4. The State's compelling interests being pursued by the DECS' lawful regulations in question do not warrant exemption of the school children of the Jehovah's Witnesses from the flag salute ceremonies on the basis of their own self-perceived religious convictions.
5. The issue is not freedom of speech but enforcement of law and jurisprudence.
6. State's power to regulate repressive and unlawful religious practices justified, besides having scriptural basis.
7. The penalty of expulsion is legal and valid, more so with the enactment of Executive Order No. 292 (the Administrative Code of 1987). But the petitioners argued that even though they do not take part at compulsory flag ceremony they still show respect by standing quietly during the flag ceremony and having attention and not engaging in "external acts" or actions that would offend the heart of the countrymen who believe that expressing their love of the county through observance of flag ceremony.

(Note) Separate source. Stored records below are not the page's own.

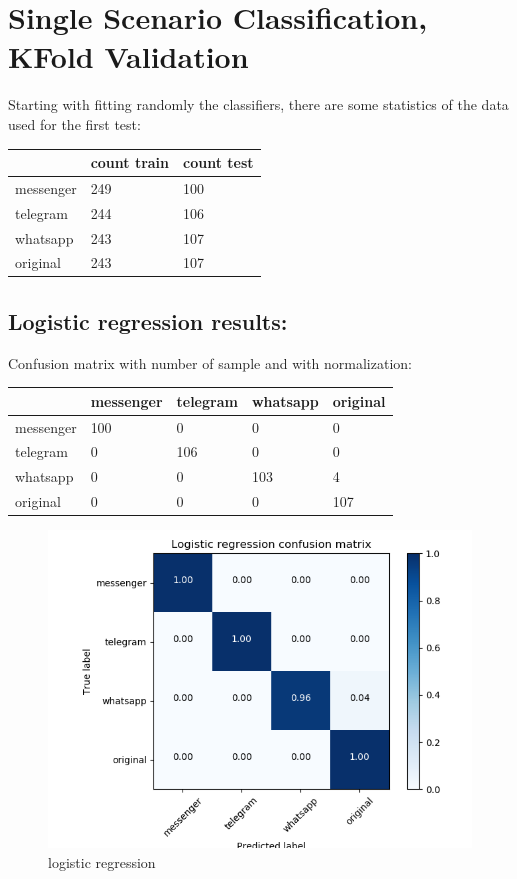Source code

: \chapter{Single Scenario Classification, KFold Validation}

Starting with fitting randomly the classifiers, there are some statistics of the data used for the first test: \\
 {\def\arraystretch{1.3} 
 \begin{table}[H] 
\centering 
\begin{tabular}{|l|l|l|} 
\hline 
  &count train  &count test  \\ \hline
messenger  &249  &100  \\ \hline
telegram  &244  &106  \\ \hline
whatsapp  &243  &107  \\ \hline
original  &243  &107  \\ \hline
\end{tabular} 
\end{table} }
\section{Logistic regression results:} 
Confusion matrix with number of sample and with normalization:
 {\def\arraystretch{1.3} 
 \begin{table}[H] 
\centering 
\begin{tabular}{|l|l|l|l|l|} 
\hline 
  &messenger  &telegram  &whatsapp  &original  \\ \hline
messenger  &100  &0  &0  &0  \\ \hline
telegram  &0  &106  &0  &0  \\ \hline
whatsapp  &0  &0  &103  &4  \\ \hline
original  &0  &0  &0  &107  \\ \hline
\end{tabular} 
\end{table} }

 \begin{figure}[H] 
\centering 
\includegraphics[scale=.6]{images/lr_initial.png} 
\caption{logistic regression} 
\end{figure} 


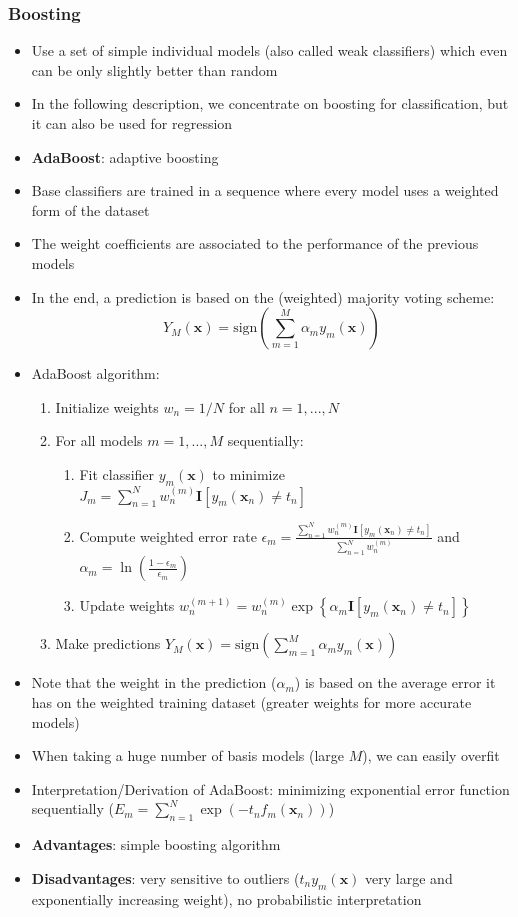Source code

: \subsubsection{Boosting}
\begin{itemize}
	\item Use a set of simple individual models (also called weak classifiers) which even can be only slightly better than random
	\item In the following description, we concentrate on boosting for classification, but it can also be used for regression
	\item \textbf{AdaBoost}: adaptive boosting
	\item Base classifiers are trained in a sequence where every model uses a weighted form of the dataset
	\item The weight coefficients are associated to the performance of the previous models
	\item In the end, a prediction is based on the (weighted) majority voting scheme:
	$$Y_M(\bm{x}) = \text{sign}\left(\sum\limits_{m=1}^{M}\alpha_m y_m(\bm{x})\right)$$
	\item AdaBoost algorithm:
	\begin{enumerate}
		\item Initialize weights $w_n = 1/N$ for all $n=1, ...,N$
		\item For all models $m=1,...,M$ sequentially:
		\begin{enumerate}
			\item Fit classifier $y_m(\bm{x})$ to minimize $J_m = \sum\limits_{n=1}^{N} w_n^{(m)} \bm{I}[y_m(\bm{x}_n)\neq t_n]$
			\item Compute weighted error rate $\epsilon_m = \frac{\sum_{n=1}^{N}w_n^{(m)}\bm{I}[y_m(\bm{x}_n)\neq t_n]}{\sum_{n=1}^{N}w_n^{(m)}}$ and $\alpha_m = \ln\left(\frac{1-\epsilon_m}{\epsilon_m}\right)$
			\item Update weights $w_n^{(m+1)} = w_n^{(m)}\exp\left\{\alpha_m \bm{I}\left[y_m(\bm{x}_n)\neq t_n\right]\right\}$
		\end{enumerate}
		\item Make predictions $Y_M(\bm{x}) = \text{sign}\left(\sum\limits_{m=1}^{M}\alpha_m y_m(\bm{x})\right)$
	\end{enumerate}
	\item Note that the weight in the prediction ($\alpha_m$) is based on the average error it has on the weighted training dataset (greater weights for more accurate models)
	\item When taking a huge number of basis models (large $M$), we can easily overfit
	\item Interpretation/Derivation of AdaBoost: minimizing exponential error function sequentially ($E_m = \sum_{n=1}^{N}\exp\left(-t_n f_m(\bm{x}_n)\right)$)
	\item \textbf{Advantages}: simple boosting algorithm
	\item \textbf{Disadvantages}: very sensitive to outliers ($t_n y_m(\bm{x})$ very large and exponentially increasing weight), no probabilistic interpretation
\end{itemize}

Three questions were presented:

1. Whether or not school children who were members who are members of a religious sect may be expelled from school for disobedience to Republic Act No. 1265 and Department Order No. 8, Series of 1955
2. Whether or not the expulsion of the Students in refusing to participate in the Flag Ceremony in compliance with the teaching of the Jehovah’s Witnesses violates their Right to Freedom of Religion.
3. Whether or not the expulsion of the students is unconstitutional.

The Supreme Court ruled in favor of Ebralinag and the other expelled students, with the court ruling that "a similar exemption may be accorded to the Jehovah's Witnesses with regard to the observance of the flag ceremony out of respect for their religious beliefs, however 'bizarre' those beliefs may seem to others. Nevertheless, their right not to participate in the flag ceremony does not give them a right to disrupt such patriotic exercises." The Supreme Court further contended that the expulsion orders of the students who were members of Jehovah's Witnesses violated their right as a Filipino citizen under Section 1, Article 14 of the 1987 Constitution that seeks to "protect and promote the right of all citizens to quality education.....and to make such education accessible to all." The court also declared that the expulsion order was unconstitutional and violated their right of freedom of religion.

In his concurring opinion, Associate Justice Isagani Cruz said that "..freedom of choice guarantees the liberty of the religious conscience and prohibits any degree of any compulsion or burden, whether direct or indirect, in the practice of one's religion."